Exercise instructions -
A word-for-word copy of the entries is the only acceptable reply.

[Supplied entries — start]

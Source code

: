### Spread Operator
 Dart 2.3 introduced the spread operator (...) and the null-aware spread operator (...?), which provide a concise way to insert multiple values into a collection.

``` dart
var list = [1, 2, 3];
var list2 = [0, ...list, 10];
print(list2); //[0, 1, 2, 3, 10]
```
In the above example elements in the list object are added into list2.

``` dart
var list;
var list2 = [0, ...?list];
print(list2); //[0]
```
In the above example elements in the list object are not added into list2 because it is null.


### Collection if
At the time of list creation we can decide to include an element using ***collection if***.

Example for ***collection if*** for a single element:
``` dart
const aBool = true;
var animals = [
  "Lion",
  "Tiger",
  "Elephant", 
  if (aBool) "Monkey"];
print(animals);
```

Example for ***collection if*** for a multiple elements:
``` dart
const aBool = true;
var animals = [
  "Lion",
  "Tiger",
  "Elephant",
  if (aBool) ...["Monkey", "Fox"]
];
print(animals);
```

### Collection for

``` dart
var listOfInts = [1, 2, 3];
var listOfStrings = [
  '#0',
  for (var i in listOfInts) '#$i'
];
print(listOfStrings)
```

[Supplied entries — finish]

Expected answer -
Source code

:### Spread Operator
 Dart 2.3 introduced the spread operator (...) and the null-aware spread operator (...?), which provide a concise way to insert multiple values into a collection.

``` dart
var list = [1, 2, 3];
var list2 = [0, ...list, 10];
print(list2); //[0, 1, 2, 3, 10]
```
In the above example elements in the list object are added into list2.

``` dart
var list;
var list2 = [0, ...?list];
print(list2); //[0]
```
In the above example elements in the list object are not added into list2 because it is null.


### Collection if
At the time of list creation we can decide to include an element using ***collection if***.

Example for ***collection if*** for a single element:
``` dart
const aBool = true;
var animals = [
  "Lion",
  "Tiger",
  "Elephant", 
  if (aBool) "Monkey"];
print(animals);
```

Example for ***collection if*** for a multiple elements:
``` dart
const aBool = true;
var animals = [
  "Lion",
  "Tiger",
  "Elephant",
  if (aBool) ...["Monkey", "Fox"]
];
print(animals);
```

### Collection for

``` dart
var listOfInts = [1, 2, 3];
var listOfStrings = [
  '#0',
  for (var i in listOfInts) '#$i'
];
print(listOfStrings)
```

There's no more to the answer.